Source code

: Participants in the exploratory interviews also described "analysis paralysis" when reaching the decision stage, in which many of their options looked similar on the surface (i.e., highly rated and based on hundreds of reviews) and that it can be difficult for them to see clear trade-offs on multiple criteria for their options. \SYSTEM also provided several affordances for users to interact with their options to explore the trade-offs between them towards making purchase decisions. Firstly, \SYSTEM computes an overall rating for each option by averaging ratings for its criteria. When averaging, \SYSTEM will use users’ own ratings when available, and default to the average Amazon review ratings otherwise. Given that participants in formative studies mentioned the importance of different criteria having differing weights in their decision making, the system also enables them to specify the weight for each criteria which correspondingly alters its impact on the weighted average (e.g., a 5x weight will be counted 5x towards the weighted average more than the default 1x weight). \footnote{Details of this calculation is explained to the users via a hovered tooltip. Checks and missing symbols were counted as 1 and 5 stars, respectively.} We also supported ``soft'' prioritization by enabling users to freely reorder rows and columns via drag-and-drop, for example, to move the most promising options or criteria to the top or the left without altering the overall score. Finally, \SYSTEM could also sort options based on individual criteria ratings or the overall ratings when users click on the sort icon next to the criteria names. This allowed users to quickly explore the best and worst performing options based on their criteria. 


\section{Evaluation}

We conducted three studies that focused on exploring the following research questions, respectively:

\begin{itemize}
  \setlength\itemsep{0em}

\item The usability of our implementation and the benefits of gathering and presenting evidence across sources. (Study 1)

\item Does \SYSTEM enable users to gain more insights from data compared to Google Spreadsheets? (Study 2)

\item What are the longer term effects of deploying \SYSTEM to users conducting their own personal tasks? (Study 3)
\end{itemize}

——————

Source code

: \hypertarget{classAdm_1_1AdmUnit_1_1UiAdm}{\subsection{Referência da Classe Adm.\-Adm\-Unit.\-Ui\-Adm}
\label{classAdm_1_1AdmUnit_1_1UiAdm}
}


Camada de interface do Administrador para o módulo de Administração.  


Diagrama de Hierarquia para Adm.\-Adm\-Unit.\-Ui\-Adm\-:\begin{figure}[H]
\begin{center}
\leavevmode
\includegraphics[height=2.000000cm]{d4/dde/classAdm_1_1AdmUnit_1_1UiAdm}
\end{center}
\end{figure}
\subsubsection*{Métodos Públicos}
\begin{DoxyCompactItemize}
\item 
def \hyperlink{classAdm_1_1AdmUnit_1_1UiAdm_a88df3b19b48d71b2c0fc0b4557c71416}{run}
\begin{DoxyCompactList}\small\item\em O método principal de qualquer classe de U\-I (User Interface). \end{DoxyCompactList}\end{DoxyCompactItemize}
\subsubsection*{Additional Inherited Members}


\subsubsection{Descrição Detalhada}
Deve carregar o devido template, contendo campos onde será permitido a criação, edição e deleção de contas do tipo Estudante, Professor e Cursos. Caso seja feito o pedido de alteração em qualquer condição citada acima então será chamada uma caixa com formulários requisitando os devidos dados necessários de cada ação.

——————

◆ **TASK DIRECTIONS**
Check every line of the listing for the string "subsubsection" and report how many lines have it, as a number alone.

◆ **ANSWER SPACE**
3